Active – Active Disaster Recovery can ensure RTOs and RPOs close to 0. In this setup, both systems act as Production and DR in the same time, ensuring the DR system is always tested. In addition, Automated fail-over mechanisms can ensure RTO and RPO are not impacted by human related policies and procedures.

Active – Active Disaster Recovery setups generally represent a more expensive solution, all services need to be deployed at full capacity in both sites. Limited Capacity DR environment can still be an option in this cases too.
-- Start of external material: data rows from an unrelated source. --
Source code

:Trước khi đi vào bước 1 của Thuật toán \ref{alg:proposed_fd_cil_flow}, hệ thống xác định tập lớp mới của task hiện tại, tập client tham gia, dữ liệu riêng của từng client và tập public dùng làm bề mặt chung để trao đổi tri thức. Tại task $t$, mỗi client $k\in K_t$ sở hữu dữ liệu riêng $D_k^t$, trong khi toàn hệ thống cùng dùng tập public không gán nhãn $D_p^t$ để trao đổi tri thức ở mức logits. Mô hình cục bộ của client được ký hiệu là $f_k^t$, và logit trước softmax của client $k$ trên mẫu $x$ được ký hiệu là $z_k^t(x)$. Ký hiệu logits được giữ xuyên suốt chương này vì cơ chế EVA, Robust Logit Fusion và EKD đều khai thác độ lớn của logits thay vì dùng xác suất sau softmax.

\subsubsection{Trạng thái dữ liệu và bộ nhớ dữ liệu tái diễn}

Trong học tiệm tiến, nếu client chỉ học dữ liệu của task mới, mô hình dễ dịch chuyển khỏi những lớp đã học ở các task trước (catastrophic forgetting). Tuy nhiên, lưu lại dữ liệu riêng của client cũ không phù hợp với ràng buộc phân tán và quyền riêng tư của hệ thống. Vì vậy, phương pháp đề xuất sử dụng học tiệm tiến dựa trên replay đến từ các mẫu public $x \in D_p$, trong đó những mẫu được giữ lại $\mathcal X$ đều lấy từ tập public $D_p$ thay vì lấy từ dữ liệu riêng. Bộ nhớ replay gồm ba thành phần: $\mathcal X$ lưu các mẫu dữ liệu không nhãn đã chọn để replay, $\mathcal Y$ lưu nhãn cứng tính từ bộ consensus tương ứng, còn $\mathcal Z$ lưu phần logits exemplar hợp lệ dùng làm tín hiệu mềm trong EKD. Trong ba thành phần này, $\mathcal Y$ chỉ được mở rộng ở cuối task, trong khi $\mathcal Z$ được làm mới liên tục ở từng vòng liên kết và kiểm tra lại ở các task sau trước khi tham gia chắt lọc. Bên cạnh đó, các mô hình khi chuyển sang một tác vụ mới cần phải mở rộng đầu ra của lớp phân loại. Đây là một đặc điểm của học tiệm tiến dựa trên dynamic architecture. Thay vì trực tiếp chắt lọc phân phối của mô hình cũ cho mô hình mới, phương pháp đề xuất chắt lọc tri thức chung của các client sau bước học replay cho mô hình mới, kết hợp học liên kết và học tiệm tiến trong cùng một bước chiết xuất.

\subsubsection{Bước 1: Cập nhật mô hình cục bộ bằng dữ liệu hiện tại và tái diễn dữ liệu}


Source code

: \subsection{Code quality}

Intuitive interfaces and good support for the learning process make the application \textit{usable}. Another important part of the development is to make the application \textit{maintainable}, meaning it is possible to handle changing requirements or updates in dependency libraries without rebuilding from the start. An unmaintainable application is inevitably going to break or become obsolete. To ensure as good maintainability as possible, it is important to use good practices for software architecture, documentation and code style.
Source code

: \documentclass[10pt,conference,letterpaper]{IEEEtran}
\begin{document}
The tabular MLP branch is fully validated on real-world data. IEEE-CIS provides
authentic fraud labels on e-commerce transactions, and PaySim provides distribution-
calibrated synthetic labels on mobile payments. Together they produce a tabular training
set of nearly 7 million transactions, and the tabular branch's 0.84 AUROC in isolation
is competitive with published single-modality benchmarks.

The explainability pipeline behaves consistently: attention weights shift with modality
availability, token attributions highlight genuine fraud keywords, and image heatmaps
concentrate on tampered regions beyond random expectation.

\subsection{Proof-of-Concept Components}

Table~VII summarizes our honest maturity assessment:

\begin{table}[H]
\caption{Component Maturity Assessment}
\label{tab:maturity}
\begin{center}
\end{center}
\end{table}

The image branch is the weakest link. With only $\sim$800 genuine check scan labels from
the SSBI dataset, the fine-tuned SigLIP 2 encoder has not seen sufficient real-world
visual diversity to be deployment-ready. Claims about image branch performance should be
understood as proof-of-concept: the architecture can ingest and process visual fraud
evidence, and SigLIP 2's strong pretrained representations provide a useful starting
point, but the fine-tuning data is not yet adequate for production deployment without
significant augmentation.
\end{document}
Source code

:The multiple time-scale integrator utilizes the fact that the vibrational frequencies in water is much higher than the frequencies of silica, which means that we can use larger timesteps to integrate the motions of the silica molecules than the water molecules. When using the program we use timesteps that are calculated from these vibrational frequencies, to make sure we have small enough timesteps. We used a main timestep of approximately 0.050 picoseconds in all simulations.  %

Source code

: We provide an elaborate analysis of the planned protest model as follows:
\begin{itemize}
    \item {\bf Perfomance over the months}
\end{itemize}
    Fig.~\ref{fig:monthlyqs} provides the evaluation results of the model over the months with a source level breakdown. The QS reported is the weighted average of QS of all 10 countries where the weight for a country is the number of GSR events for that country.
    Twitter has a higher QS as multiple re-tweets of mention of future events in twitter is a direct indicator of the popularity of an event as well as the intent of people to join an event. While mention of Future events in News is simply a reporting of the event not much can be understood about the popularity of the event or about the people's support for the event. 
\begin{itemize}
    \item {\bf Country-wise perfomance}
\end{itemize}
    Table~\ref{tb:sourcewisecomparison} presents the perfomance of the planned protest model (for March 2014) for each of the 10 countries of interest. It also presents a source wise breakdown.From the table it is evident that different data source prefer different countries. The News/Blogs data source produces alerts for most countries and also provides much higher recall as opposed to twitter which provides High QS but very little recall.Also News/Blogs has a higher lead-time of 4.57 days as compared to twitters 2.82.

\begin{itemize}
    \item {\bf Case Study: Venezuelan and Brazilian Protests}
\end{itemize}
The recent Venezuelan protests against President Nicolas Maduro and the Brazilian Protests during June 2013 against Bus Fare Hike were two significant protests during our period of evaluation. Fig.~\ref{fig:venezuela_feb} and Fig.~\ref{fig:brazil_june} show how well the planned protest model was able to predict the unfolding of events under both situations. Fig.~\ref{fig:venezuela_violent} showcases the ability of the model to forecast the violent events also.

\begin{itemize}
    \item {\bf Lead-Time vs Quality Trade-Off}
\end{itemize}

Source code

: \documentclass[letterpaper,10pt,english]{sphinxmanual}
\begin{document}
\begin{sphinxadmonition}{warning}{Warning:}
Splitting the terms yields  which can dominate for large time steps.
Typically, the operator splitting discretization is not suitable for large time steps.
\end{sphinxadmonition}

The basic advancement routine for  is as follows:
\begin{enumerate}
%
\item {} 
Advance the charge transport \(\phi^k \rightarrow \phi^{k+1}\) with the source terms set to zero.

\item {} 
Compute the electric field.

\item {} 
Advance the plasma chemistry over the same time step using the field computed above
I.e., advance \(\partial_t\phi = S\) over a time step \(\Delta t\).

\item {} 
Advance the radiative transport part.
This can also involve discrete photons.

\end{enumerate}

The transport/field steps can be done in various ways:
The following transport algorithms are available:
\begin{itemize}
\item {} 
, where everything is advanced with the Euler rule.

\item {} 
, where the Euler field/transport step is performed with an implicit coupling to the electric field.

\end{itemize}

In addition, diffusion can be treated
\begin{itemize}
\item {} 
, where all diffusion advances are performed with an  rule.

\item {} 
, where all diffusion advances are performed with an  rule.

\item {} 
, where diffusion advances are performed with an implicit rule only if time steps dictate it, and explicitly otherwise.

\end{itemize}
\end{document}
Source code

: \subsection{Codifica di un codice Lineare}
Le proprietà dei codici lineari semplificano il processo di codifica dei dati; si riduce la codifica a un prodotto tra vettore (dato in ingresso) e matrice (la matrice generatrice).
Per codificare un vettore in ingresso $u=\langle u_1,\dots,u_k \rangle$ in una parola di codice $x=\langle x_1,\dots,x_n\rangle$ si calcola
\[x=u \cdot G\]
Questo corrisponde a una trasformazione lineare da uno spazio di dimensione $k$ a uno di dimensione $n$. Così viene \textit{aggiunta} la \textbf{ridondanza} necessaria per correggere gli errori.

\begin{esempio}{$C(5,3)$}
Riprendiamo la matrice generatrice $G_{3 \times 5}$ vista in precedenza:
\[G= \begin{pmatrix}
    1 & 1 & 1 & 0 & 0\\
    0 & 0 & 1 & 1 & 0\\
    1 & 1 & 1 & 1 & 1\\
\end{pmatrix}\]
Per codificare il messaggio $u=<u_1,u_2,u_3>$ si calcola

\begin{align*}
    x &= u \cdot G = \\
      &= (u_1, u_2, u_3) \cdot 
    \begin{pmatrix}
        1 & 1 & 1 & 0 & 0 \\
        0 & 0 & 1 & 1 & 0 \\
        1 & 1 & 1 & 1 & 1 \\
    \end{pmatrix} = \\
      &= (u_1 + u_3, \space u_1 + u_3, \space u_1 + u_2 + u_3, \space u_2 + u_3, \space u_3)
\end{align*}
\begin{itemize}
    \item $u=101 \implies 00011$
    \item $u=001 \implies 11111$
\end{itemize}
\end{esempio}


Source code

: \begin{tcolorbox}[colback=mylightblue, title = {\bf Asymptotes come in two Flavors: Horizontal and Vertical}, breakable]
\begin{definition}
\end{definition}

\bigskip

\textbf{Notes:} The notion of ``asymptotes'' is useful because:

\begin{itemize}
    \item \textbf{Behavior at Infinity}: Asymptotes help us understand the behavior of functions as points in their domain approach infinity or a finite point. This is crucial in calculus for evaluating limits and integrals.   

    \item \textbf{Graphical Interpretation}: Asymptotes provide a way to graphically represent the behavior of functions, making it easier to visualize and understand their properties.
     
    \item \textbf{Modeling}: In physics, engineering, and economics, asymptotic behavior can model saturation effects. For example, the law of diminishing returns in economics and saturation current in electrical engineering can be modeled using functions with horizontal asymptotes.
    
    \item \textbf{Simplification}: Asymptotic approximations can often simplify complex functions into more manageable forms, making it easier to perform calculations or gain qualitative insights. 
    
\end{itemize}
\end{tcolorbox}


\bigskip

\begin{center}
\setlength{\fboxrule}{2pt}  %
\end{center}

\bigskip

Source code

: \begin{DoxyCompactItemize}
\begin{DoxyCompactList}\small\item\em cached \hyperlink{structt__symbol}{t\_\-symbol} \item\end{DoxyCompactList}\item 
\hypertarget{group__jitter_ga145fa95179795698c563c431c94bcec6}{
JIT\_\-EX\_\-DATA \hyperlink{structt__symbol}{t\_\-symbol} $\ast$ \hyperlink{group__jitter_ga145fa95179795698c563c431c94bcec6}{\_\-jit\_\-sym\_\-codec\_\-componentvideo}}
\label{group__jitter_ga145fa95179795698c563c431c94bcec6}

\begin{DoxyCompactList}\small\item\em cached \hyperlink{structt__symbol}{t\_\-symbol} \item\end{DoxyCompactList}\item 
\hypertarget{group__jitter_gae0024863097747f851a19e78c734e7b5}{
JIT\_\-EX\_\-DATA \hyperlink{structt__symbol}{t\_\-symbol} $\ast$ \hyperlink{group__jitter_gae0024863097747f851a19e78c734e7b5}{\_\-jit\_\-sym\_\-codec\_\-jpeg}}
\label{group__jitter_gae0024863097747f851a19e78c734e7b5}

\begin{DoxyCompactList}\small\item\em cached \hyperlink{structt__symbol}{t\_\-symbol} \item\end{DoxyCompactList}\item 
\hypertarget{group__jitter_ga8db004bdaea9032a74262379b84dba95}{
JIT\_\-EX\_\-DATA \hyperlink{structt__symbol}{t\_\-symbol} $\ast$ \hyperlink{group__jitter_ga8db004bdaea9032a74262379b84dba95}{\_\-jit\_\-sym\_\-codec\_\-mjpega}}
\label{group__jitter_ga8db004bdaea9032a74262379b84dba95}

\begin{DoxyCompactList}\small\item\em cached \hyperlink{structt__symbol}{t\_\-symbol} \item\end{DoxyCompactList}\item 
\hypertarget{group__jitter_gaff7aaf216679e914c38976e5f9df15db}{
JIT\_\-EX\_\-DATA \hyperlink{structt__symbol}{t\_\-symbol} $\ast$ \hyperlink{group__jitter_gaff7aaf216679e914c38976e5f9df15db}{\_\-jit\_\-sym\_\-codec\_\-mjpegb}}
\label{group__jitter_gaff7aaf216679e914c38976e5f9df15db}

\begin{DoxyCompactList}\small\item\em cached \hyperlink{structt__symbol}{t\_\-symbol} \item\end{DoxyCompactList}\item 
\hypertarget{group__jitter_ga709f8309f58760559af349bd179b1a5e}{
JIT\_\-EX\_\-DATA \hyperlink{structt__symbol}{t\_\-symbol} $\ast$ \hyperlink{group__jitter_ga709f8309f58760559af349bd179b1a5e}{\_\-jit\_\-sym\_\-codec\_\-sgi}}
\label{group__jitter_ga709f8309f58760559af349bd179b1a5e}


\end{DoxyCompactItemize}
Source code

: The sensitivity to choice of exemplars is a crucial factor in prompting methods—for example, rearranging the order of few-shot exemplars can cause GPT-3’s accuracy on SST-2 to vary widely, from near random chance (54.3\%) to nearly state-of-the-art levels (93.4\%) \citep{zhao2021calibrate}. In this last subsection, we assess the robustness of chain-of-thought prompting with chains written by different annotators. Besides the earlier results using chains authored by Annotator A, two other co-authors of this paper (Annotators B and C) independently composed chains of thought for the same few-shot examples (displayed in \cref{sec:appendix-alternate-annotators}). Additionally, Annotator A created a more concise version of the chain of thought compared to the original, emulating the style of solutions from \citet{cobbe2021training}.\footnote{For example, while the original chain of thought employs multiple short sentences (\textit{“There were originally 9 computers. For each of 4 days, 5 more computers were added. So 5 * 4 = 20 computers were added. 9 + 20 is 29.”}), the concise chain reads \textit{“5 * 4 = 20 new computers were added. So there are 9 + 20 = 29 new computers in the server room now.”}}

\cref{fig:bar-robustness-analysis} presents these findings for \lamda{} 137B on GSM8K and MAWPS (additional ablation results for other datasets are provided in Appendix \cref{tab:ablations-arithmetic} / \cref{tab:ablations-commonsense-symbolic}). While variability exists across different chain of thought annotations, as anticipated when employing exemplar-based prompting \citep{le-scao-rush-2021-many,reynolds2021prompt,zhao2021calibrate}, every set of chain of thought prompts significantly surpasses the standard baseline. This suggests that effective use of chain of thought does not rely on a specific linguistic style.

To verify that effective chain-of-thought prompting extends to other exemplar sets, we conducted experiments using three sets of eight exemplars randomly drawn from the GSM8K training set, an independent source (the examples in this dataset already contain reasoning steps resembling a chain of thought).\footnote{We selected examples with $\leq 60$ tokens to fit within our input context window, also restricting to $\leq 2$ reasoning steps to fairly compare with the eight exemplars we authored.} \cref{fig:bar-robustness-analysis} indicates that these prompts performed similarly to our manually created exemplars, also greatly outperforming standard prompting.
In order to ensure the health of the ecosystem there’s still the need for:

  • Operating policies and procedures
  • Monitoring systems, proactive monitoring processes
  • Change Management process that assess the potential impact of any change that could affect the availability of the environment
  • Re-activeness of employees for systems/ environments that require manual fail-overs
  • Effectiveness of the Major Incident Management process

You must always use the flowing concepts in your DR strategy:

  • Monitoring and Alerting: The quicker you discover an issue, the faster you can start to solve it! Ideally you would capture possible issues before they generate an outage that is going to be reported in your availability report.
  • Change Management: 80% of unplanned outages are caused by ill-planned changes! You can obtain a good availability only by continuously and methodically reviewing any change request that could affect the system’s availability.
  • Major Incident Management: Engineers resolve issues! The Major Incident Management process ensures the right people are involved in any troubleshooting effort.
  • Operational Processes and Procedures: The better the operational processes and procedures are, the more predictable their result is! If they are well documented too, you will be able to easier scale up the teams that apply them.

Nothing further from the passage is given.